*** RECORDS TO USE Section Begins ***
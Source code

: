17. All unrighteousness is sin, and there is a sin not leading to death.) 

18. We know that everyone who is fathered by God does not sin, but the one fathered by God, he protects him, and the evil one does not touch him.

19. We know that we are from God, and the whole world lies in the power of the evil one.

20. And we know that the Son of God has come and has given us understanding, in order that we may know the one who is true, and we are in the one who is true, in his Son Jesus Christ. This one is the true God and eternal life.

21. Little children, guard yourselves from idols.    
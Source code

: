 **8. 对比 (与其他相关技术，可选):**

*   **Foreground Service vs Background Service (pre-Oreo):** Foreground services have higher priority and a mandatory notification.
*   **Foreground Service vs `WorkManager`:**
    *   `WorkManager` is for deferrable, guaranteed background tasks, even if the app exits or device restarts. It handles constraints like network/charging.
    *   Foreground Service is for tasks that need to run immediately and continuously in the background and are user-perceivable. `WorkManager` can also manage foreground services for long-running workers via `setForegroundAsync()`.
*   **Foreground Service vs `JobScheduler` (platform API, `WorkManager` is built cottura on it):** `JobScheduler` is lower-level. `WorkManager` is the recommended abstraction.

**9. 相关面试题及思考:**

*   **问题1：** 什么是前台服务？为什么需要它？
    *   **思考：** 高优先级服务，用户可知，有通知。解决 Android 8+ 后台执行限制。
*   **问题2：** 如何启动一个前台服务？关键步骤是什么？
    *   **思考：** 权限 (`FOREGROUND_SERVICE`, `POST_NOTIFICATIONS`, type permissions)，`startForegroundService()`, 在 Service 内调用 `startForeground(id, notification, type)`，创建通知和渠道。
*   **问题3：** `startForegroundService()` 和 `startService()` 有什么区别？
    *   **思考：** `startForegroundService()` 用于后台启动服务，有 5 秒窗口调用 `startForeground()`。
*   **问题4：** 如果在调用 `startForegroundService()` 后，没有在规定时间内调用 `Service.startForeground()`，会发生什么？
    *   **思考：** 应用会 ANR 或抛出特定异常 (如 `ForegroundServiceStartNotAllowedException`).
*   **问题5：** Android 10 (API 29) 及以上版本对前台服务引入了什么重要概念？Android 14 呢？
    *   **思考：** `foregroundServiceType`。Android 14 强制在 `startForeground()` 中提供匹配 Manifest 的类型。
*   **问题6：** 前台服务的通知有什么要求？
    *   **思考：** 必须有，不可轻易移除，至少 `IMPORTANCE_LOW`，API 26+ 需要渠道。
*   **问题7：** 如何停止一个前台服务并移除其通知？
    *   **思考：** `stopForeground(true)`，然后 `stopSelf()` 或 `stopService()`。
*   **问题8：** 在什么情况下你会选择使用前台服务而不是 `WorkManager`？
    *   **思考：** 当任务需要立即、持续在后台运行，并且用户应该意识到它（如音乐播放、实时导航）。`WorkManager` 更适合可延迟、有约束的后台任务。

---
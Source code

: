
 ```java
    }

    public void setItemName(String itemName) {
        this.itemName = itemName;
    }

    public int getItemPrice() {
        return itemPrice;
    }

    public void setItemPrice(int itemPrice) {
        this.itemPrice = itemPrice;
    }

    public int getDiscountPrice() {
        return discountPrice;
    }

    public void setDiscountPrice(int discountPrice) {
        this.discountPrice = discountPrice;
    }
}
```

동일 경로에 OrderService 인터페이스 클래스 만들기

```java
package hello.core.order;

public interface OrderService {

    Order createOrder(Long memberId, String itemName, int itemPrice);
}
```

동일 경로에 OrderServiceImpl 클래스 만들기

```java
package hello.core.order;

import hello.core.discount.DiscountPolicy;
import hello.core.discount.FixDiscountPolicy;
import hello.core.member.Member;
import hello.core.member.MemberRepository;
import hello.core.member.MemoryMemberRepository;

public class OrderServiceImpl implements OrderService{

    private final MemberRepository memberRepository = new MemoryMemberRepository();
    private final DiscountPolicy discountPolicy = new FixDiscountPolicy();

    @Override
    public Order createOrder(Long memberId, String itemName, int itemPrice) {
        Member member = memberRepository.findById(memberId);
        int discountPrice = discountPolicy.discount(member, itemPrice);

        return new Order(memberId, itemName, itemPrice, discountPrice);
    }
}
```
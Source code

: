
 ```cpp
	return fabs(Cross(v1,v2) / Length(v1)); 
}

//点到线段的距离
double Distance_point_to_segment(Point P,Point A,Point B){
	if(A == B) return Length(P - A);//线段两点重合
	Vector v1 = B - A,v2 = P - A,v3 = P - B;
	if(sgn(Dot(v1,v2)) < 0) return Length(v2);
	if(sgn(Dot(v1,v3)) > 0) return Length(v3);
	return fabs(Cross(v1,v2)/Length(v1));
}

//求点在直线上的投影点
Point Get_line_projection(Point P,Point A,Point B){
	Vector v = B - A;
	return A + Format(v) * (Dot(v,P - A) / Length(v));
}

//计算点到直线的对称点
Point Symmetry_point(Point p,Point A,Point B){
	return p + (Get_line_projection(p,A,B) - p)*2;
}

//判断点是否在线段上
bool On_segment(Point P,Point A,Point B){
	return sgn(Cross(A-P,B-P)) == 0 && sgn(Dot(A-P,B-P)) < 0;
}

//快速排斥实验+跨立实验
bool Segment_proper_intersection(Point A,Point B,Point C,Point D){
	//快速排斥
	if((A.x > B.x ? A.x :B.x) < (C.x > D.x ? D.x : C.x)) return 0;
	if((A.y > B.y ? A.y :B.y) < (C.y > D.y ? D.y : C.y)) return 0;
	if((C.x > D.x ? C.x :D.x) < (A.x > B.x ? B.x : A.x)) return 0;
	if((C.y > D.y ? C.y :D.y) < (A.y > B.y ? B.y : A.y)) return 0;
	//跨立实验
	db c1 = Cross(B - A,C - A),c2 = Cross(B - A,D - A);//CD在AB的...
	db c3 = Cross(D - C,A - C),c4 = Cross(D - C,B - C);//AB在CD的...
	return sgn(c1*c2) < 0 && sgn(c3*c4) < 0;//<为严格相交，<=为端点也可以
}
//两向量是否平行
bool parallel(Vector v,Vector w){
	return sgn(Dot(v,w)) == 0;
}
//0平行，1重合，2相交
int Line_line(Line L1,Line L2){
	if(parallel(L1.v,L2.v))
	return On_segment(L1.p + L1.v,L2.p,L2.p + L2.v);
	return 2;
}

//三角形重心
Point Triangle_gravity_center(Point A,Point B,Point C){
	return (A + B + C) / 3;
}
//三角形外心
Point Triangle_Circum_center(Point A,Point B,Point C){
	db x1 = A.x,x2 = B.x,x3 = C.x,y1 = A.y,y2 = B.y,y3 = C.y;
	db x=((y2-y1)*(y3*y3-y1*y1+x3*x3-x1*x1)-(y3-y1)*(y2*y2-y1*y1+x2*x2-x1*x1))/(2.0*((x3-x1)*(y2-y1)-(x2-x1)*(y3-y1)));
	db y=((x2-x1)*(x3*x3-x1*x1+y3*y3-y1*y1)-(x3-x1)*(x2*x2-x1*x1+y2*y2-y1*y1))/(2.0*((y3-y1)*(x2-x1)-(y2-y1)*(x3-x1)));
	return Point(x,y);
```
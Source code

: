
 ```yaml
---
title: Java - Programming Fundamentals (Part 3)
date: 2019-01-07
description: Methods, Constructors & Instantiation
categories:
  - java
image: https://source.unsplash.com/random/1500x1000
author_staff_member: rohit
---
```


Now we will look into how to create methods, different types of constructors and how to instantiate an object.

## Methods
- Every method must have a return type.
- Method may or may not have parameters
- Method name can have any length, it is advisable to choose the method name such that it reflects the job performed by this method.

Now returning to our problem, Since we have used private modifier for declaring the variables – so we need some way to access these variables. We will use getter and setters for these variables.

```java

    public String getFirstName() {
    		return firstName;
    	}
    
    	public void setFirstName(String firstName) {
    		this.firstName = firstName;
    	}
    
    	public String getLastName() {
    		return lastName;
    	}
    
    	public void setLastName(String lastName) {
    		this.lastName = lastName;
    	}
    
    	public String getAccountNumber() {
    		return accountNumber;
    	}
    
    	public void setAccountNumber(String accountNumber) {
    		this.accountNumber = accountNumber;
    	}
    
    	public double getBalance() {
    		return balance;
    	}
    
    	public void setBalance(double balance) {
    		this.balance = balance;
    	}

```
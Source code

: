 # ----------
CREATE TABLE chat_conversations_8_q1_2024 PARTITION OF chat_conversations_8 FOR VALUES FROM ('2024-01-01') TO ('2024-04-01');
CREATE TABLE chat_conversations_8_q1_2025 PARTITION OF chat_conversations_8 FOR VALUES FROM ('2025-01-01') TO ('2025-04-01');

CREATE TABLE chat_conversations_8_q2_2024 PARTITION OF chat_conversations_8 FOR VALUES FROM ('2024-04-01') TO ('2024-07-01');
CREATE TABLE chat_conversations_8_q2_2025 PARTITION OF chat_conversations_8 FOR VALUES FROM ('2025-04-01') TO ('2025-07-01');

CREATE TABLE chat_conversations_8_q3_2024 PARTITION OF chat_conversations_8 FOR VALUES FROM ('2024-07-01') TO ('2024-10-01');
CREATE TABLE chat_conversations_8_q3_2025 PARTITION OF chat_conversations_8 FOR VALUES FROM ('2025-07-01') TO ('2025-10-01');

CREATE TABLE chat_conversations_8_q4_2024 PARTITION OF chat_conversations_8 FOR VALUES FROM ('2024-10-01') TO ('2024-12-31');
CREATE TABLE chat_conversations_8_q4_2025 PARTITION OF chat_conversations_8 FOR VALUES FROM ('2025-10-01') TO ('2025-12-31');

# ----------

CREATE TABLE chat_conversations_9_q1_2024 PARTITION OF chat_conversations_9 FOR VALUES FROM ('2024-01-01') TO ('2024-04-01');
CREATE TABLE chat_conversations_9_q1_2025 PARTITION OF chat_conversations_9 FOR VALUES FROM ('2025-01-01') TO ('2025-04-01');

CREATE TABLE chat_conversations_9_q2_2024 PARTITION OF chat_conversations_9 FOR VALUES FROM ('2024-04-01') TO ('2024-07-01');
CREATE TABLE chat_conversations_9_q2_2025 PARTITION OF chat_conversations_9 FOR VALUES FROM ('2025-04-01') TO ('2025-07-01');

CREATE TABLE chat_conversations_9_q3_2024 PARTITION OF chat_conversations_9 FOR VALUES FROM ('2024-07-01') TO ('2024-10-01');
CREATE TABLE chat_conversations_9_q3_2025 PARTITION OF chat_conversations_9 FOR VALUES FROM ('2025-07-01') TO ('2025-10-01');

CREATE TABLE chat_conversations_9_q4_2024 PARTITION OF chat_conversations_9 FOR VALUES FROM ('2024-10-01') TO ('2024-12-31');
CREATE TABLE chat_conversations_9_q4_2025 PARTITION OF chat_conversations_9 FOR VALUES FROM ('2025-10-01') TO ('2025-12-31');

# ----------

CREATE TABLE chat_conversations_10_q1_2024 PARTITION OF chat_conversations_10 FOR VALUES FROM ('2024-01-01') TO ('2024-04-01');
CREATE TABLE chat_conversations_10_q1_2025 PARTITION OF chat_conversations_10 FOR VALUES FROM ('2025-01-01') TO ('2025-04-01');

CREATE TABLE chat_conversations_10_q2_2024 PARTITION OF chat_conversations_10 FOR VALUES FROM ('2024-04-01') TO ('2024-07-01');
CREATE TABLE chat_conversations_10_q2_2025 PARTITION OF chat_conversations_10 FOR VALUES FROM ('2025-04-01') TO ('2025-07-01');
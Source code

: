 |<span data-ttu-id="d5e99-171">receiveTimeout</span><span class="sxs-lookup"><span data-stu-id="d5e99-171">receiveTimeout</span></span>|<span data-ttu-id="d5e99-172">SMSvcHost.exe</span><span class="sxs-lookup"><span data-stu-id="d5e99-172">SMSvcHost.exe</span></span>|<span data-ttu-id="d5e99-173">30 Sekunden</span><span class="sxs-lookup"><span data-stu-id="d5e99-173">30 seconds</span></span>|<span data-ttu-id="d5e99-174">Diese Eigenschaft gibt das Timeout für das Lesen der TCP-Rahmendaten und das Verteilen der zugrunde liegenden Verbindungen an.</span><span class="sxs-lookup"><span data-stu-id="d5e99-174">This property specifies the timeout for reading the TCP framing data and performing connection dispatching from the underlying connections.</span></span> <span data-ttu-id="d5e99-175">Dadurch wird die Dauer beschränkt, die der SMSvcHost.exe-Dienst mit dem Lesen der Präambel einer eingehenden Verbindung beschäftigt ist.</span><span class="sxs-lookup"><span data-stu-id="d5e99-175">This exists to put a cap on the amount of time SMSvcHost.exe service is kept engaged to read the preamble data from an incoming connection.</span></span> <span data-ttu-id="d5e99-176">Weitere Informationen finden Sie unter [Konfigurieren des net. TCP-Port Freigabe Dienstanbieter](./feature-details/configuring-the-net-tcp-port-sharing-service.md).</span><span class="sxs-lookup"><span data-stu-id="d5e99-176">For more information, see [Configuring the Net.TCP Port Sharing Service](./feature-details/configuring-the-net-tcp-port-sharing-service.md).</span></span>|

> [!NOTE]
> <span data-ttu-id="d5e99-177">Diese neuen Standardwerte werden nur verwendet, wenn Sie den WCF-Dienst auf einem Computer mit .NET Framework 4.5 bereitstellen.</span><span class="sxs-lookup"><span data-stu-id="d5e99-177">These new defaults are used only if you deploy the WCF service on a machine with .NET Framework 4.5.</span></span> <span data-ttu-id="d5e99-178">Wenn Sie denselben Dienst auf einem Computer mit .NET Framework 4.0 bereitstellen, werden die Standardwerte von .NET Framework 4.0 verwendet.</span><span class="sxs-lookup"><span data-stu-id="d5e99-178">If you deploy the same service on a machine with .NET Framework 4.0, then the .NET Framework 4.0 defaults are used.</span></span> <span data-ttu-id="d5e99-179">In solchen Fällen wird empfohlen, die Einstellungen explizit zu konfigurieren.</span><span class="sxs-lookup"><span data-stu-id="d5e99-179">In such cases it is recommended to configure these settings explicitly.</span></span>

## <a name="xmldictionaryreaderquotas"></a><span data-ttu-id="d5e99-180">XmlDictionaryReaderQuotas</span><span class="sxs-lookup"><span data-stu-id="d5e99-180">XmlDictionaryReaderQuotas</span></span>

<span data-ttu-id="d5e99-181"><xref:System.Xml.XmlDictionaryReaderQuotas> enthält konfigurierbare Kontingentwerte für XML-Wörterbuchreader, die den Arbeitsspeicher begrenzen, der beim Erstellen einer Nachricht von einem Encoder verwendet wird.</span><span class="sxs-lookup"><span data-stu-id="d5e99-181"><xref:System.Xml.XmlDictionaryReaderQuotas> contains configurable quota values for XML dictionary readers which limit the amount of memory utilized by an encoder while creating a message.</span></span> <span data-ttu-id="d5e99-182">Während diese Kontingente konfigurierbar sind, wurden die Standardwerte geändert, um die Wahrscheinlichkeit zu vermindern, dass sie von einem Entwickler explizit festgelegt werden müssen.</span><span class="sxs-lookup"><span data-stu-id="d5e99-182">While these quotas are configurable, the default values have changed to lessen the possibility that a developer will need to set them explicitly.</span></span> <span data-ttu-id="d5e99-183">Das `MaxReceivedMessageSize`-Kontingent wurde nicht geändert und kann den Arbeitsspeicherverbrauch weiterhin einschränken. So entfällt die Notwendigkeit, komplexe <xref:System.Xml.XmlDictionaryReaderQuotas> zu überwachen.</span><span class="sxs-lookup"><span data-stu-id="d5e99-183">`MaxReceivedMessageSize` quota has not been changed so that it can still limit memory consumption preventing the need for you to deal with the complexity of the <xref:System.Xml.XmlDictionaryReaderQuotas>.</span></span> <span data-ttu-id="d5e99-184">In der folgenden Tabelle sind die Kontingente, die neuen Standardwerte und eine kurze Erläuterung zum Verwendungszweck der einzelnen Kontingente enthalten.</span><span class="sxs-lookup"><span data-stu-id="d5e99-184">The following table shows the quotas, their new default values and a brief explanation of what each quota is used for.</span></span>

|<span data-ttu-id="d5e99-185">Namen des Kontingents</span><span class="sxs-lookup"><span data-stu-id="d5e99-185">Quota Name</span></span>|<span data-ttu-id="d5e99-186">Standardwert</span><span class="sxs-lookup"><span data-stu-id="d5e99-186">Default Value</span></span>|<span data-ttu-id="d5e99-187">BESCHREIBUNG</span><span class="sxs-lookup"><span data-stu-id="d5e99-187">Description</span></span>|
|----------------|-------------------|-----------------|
*** RECORDS TO USE Section Ends ***
● PROBLEM: Copy the material above word for word, taking the first line, the line containing "及以上版本对前台服务引入了什么重要概念？Android 14 呢？", and every line between them, and nothing else.

● ANSWER FOR THIS EXERCISE:
Source code

:17. All unrighteousness is sin, and there is a sin not leading to death.) 

18. We know that everyone who is fathered by God does not sin, but the one fathered by God, he protects him, and the evil one does not touch him.

19. We know that we are from God, and the whole world lies in the power of the evil one.

20. And we know that the Son of God has come and has given us understanding, in order that we may know the one who is true, and we are in the one who is true, in his Son Jesus Christ. This one is the true God and eternal life.

21. Little children, guard yourselves from idols.    
Source code

: **8. 对比 (与其他相关技术，可选):**

*   **Foreground Service vs Background Service (pre-Oreo):** Foreground services have higher priority and a mandatory notification.
*   **Foreground Service vs `WorkManager`:**
    *   `WorkManager` is for deferrable, guaranteed background tasks, even if the app exits or device restarts. It handles constraints like network/charging.
    *   Foreground Service is for tasks that need to run immediately and continuously in the background and are user-perceivable. `WorkManager` can also manage foreground services for long-running workers via `setForegroundAsync()`.
*   **Foreground Service vs `JobScheduler` (platform API, `WorkManager` is built cottura on it):** `JobScheduler` is lower-level. `WorkManager` is the recommended abstraction.

**9. 相关面试题及思考:**

*   **问题1：** 什么是前台服务？为什么需要它？
    *   **思考：** 高优先级服务，用户可知，有通知。解决 Android 8+ 后台执行限制。
*   **问题2：** 如何启动一个前台服务？关键步骤是什么？
    *   **思考：** 权限 (`FOREGROUND_SERVICE`, `POST_NOTIFICATIONS`, type permissions)，`startForegroundService()`, 在 Service 内调用 `startForeground(id, notification, type)`，创建通知和渠道。
*   **问题3：** `startForegroundService()` 和 `startService()` 有什么区别？
    *   **思考：** `startForegroundService()` 用于后台启动服务，有 5 秒窗口调用 `startForeground()`。
*   **问题4：** 如果在调用 `startForegroundService()` 后，没有在规定时间内调用 `Service.startForeground()`，会发生什么？
    *   **思考：** 应用会 ANR 或抛出特定异常 (如 `ForegroundServiceStartNotAllowedException`).
*   **问题5：** Android 10 (API 29) 及以上版本对前台服务引入了什么重要概念？Android 14 呢？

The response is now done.